I spent Last Night in Ravenswood, West Virginia, at the home of my Mom's Long-time Best Friend, June. Her new house is in a development right on the bank of the Ohio River. This morning after an unusually large Breakfast for me (biscuits, gravy, sausage, bacon, eggs, OJ, -they like to see you eat in WVa- I saw some cantaloupe in June's fridge, I would have been happy just to have a slice of that for breakfast), I strolled over to the riverbank just in time to watch two barge-trains go floating past. One was headed upriver, toward the steel mills, 15 barges piled high with coal. The Other was coming back downriver empty. Looking at how much deeper the loaded barges rode, the full train must have had a million tons of coal on it.
When you see reports of a barge colliding with a bridge support, and you think of how slow moving a typical tug is when you've only seen them in harbors, you wonder how they could take out a bridge support. But all that tonnage of coal, even on a slow-moving barge, carries a helluva lot of momentum. And this thing was moving at a good clip. Even from the riverbank, I could see third-level harmonics in its wake. I wouldn't want to be in its way.
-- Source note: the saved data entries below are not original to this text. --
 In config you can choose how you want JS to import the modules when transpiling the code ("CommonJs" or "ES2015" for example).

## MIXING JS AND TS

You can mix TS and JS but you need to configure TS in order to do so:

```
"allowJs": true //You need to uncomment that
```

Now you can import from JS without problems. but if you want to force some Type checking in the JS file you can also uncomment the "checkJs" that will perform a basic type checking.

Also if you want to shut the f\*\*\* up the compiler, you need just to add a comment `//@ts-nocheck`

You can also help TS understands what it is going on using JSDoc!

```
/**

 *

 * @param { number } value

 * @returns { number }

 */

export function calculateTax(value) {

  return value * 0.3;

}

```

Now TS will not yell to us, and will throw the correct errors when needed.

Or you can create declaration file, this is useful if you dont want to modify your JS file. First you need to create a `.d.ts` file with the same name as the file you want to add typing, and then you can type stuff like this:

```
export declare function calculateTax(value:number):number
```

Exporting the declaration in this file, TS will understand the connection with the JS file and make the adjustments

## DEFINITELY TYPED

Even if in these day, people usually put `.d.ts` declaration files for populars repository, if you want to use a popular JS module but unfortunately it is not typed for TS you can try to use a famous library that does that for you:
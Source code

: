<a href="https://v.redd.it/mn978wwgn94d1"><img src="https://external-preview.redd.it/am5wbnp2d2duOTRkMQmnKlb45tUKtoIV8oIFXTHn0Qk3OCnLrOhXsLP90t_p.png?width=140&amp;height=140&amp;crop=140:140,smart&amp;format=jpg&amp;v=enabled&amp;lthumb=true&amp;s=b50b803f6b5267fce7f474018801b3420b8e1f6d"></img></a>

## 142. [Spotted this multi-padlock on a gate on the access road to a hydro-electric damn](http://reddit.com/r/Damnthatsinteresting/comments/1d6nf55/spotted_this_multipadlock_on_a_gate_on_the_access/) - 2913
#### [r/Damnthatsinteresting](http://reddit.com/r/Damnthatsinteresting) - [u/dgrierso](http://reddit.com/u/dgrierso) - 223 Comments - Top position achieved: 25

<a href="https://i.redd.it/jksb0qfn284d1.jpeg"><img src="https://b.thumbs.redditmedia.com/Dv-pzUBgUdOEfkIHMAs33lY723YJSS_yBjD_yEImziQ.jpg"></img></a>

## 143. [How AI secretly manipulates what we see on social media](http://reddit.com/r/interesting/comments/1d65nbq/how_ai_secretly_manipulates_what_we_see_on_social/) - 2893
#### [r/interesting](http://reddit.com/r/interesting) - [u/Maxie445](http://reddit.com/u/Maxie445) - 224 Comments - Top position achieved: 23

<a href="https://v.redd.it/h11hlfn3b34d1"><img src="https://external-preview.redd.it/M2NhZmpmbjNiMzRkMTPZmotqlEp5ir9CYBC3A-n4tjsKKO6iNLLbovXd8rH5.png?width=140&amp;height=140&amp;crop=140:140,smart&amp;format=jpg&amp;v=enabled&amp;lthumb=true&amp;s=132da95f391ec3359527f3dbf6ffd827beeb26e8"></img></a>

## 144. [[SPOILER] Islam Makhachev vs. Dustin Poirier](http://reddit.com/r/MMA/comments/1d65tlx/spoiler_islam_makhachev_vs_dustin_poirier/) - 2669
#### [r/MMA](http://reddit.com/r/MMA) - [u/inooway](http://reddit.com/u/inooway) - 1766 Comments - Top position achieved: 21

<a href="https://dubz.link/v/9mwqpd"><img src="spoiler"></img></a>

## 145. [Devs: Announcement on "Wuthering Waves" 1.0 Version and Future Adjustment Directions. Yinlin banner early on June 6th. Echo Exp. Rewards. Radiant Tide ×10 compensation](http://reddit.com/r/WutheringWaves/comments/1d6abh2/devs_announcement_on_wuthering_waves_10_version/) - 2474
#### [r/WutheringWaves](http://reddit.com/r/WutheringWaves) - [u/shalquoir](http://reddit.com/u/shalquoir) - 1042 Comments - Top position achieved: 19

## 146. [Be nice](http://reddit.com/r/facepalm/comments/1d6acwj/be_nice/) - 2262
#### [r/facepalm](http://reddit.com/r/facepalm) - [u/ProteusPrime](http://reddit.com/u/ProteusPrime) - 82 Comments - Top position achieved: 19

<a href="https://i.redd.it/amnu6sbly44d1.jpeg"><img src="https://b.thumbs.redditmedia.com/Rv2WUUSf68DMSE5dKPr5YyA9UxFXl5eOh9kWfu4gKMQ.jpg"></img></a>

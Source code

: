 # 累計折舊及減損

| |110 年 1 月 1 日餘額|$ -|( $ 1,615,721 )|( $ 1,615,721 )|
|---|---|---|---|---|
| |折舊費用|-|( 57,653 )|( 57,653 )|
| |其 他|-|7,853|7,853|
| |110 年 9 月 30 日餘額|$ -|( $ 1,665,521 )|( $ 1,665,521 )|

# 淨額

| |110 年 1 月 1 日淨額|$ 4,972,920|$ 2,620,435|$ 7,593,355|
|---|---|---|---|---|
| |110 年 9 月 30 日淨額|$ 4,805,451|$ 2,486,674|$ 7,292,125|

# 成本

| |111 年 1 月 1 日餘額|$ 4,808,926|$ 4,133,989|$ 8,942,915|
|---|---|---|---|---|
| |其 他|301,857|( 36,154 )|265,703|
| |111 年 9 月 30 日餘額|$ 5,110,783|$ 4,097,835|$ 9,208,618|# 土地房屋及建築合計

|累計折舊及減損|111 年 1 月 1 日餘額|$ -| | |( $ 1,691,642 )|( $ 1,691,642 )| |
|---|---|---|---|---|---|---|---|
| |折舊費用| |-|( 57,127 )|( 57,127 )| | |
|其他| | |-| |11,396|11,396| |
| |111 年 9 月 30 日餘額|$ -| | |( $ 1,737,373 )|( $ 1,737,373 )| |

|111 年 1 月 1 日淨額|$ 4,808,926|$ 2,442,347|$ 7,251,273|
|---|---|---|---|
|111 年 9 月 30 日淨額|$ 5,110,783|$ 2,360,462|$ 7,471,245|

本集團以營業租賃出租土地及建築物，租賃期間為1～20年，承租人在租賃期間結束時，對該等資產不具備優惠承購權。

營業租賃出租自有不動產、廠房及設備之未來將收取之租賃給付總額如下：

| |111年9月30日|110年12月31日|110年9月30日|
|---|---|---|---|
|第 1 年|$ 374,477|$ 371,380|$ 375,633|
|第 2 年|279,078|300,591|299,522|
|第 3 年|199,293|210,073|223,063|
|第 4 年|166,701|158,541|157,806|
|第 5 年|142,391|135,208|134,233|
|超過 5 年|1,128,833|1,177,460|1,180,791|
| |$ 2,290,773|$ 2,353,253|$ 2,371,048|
And all that coal is driving the economy of the State. Down in the southern portions of the State, Like Boone County, where most of my Family there are living, If you aren't working directly in the Mines, you're working at a company that depends on the mine and its workers for its business. As much as it's hard work, with hot, heavy, dirty, and dangerous working conditions, and as much as I hear my more liberal colleagues complain about raping the Earth's resources, and pollution, I'd hate to see what would happen to the area if the coal industry suffered.
Oh, and as far as pollution goes? Those hillsides in the West Virginia Coal Country are some of the Greenest areas I've ever seen, rich in wildlife and vegetation. And Rich in the character of the people, too.